BEGIN

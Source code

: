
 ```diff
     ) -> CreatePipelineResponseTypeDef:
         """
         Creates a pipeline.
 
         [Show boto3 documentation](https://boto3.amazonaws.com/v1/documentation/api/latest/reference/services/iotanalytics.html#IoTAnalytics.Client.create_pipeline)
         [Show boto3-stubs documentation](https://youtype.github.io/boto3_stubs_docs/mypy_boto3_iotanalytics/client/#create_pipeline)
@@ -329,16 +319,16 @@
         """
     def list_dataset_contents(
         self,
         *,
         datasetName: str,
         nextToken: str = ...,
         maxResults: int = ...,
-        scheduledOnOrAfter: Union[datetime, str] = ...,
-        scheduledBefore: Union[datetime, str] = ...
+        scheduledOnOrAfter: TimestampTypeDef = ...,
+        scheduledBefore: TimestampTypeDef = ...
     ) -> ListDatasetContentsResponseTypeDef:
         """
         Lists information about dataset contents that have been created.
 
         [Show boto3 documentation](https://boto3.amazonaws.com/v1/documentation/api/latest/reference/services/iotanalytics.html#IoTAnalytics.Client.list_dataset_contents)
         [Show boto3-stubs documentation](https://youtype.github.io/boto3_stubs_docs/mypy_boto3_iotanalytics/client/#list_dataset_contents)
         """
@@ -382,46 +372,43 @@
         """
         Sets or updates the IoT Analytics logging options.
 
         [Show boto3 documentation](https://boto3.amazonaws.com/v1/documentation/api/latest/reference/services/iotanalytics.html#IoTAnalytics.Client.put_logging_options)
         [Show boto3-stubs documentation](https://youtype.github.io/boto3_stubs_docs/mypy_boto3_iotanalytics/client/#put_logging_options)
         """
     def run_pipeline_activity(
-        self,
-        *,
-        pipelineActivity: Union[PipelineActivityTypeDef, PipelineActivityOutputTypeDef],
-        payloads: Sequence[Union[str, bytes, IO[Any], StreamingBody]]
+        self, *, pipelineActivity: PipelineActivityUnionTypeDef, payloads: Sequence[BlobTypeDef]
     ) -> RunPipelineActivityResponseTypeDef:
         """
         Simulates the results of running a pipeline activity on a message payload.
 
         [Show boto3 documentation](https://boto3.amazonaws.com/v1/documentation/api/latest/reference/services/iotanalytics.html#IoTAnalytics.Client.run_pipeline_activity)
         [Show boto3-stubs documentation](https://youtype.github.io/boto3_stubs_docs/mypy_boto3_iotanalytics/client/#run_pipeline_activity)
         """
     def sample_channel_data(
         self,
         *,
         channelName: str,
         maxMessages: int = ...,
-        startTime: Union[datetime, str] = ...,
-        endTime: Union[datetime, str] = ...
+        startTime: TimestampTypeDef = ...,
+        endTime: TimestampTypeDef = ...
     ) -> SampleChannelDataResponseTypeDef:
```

END

TRY IT
All of the entries above need to be output again exactly.

RESPONSE TO THIS TASK
Source code

:
 ```diff
     ) -> CreatePipelineResponseTypeDef:
         """
         Creates a pipeline.
 
         [Show boto3 documentation](https://boto3.amazonaws.com/v1/documentation/api/latest/reference/services/iotanalytics.html#IoTAnalytics.Client.create_pipeline)
         [Show boto3-stubs documentation](https://youtype.github.io/boto3_stubs_docs/mypy_boto3_iotanalytics/client/#create_pipeline)
@@ -329,16 +319,16 @@
         """
     def list_dataset_contents(
         self,
         *,
         datasetName: str,
         nextToken: str = ...,
         maxResults: int = ...,
-        scheduledOnOrAfter: Union[datetime, str] = ...,
-        scheduledBefore: Union[datetime, str] = ...
+        scheduledOnOrAfter: TimestampTypeDef = ...,
+        scheduledBefore: TimestampTypeDef = ...
     ) -> ListDatasetContentsResponseTypeDef:
         """
         Lists information about dataset contents that have been created.
 
         [Show boto3 documentation](https://boto3.amazonaws.com/v1/documentation/api/latest/reference/services/iotanalytics.html#IoTAnalytics.Client.list_dataset_contents)
         [Show boto3-stubs documentation](https://youtype.github.io/boto3_stubs_docs/mypy_boto3_iotanalytics/client/#list_dataset_contents)
         """
@@ -382,46 +372,43 @@
         """
         Sets or updates the IoT Analytics logging options.
 
         [Show boto3 documentation](https://boto3.amazonaws.com/v1/documentation/api/latest/reference/services/iotanalytics.html#IoTAnalytics.Client.put_logging_options)
         [Show boto3-stubs documentation](https://youtype.github.io/boto3_stubs_docs/mypy_boto3_iotanalytics/client/#put_logging_options)
         """
     def run_pipeline_activity(
-        self,
-        *,
-        pipelineActivity: Union[PipelineActivityTypeDef, PipelineActivityOutputTypeDef],
-        payloads: Sequence[Union[str, bytes, IO[Any], StreamingBody]]
+        self, *, pipelineActivity: PipelineActivityUnionTypeDef, payloads: Sequence[BlobTypeDef]
     ) -> RunPipelineActivityResponseTypeDef:
         """
         Simulates the results of running a pipeline activity on a message payload.
 
         [Show boto3 documentation](https://boto3.amazonaws.com/v1/documentation/api/latest/reference/services/iotanalytics.html#IoTAnalytics.Client.run_pipeline_activity)
         [Show boto3-stubs documentation](https://youtype.github.io/boto3_stubs_docs/mypy_boto3_iotanalytics/client/#run_pipeline_activity)
         """
     def sample_channel_data(
         self,
         *,
         channelName: str,
         maxMessages: int = ...,
-        startTime: Union[datetime, str] = ...,
-        endTime: Union[datetime, str] = ...
+        startTime: TimestampTypeDef = ...,
+        endTime: TimestampTypeDef = ...
     ) -> SampleChannelDataResponseTypeDef:
```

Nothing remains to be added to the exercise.